Review: Loser Takes All


Glynis Johns and Rosanno Brazzi are set to be married, but accountant Brazzi’s boss Robert Morley insists they get married in Monte Carlo at the company’s expense, spending their honeymoon on his yacht. So they go there, only to find that Morley is a no show, and their funds quickly drying up. Brazzi getting bitten by the gambling bug definitely doesn’t help. Their relationship also starts to hit seriously stormy seas, resulting in Johns being wooed by charming gambler Tony Britton, and Brazzi contemplating flirting with Shirley Anne Field. Sir Felix Aylmer plays an MIA co-owner of the business, and Geoffrey Keen plays a hotel employee who constantly pesters the couple.


Surprisingly dull, uneventful 1956 romantic comedy from director Ken Annakin (“The Informers”, “Swiss Family Robinson”, “Third Man on the Mountain”) and screenwriter Graham Greene (“The Third Man”, “Our Man in Havana”), from his own novel. It’s the kind of film where you keep waiting for the real plot to turn up, but no, this is all they really have. I’m sorry, but it’s not even close to enough, not helped by a stiff Rosanno Brazzi (Greene apparently wanted Sir Alec Guinness for the part, who would’ve been much better), who shares little chemistry with Glynis Johns, who also isn’t having her best day. Johns has tons of personality, but I think the script gives her a character so annoyingly chatty that it chips away at her innate charm bit by bit. Brazzi is so dull and unappealing that you really would much prefer Johns to end up with the far more charming Tony Britton.


A last minute ‘twist’ feels horribly tacked on to reach a ‘right’ ending that feels so wrong, and the only one who comes away unscathed here is the always wonderful Robert Morley, who is sadly absent for much of the film. Geoffrey Keen, meanwhile, is given nothing to do beyond putting on a poor, indefinable accent.

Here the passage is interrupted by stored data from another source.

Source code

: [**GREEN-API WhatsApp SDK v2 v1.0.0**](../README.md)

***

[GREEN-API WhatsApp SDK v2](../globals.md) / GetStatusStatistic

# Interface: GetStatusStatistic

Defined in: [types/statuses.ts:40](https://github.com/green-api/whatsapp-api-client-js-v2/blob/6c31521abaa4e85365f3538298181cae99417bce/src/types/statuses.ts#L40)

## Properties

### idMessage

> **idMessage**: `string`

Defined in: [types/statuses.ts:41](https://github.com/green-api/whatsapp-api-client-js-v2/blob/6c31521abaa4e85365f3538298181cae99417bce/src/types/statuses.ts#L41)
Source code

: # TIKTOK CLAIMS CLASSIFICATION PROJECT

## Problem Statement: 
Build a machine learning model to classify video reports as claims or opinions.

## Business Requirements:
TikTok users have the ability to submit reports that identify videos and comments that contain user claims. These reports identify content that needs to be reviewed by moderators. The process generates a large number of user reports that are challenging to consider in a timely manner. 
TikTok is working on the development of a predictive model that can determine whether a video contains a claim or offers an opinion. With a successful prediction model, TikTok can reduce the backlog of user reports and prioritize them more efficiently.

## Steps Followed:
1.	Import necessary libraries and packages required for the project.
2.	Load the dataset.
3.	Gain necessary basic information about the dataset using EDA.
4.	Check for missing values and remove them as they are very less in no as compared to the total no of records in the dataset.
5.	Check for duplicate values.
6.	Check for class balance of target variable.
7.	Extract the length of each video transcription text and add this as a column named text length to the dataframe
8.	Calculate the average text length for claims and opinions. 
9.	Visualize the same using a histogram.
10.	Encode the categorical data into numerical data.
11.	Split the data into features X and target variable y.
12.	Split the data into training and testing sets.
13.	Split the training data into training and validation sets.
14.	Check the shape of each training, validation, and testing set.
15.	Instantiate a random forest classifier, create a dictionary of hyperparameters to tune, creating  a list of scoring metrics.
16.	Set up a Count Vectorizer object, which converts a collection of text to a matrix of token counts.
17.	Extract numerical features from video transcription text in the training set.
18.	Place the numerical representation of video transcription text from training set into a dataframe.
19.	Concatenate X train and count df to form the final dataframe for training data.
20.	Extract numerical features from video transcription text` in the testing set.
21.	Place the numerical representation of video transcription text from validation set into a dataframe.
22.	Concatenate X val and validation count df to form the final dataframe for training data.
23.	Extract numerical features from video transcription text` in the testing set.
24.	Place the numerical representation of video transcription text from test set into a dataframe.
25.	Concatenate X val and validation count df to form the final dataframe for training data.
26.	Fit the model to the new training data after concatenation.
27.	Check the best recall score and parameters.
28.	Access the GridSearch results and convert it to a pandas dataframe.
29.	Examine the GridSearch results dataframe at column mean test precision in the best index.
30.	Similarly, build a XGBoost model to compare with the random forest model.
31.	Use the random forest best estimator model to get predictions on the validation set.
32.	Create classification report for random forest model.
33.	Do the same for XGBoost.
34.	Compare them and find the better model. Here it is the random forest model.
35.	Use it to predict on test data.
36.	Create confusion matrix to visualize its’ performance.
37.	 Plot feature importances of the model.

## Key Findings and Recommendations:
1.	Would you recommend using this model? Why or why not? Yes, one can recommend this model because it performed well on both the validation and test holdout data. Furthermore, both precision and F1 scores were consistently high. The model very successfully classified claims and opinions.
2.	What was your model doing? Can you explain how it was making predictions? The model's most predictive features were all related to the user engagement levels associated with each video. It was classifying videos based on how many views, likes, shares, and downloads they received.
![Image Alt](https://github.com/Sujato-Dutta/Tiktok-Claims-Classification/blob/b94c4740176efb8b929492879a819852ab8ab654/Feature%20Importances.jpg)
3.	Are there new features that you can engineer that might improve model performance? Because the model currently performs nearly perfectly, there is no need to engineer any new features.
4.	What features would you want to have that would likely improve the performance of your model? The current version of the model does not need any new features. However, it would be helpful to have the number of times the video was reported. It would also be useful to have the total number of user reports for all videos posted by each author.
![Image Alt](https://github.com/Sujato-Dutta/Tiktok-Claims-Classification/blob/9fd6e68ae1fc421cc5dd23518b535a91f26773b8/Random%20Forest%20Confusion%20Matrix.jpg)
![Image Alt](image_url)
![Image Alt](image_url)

A European holiday, a lightly bickering couple, a mostly absent Robert Morley, and some gambling. That’s it? Yes, I’m afraid that’s it. Playing like everyone was on a paid vacation, with the script seemingly written at the last minute, this is woefully underdone, charmless, miscalculated, and unfunny. What was everyone involved thinking? Oh well, you certainly can’t lay blame at the feet of Robert Morley or Sir Felix Aylmer. They do their best with scant opportunity. It’s no wonder that no one remembers this flimsy fluff. Awfully scenic, but so what?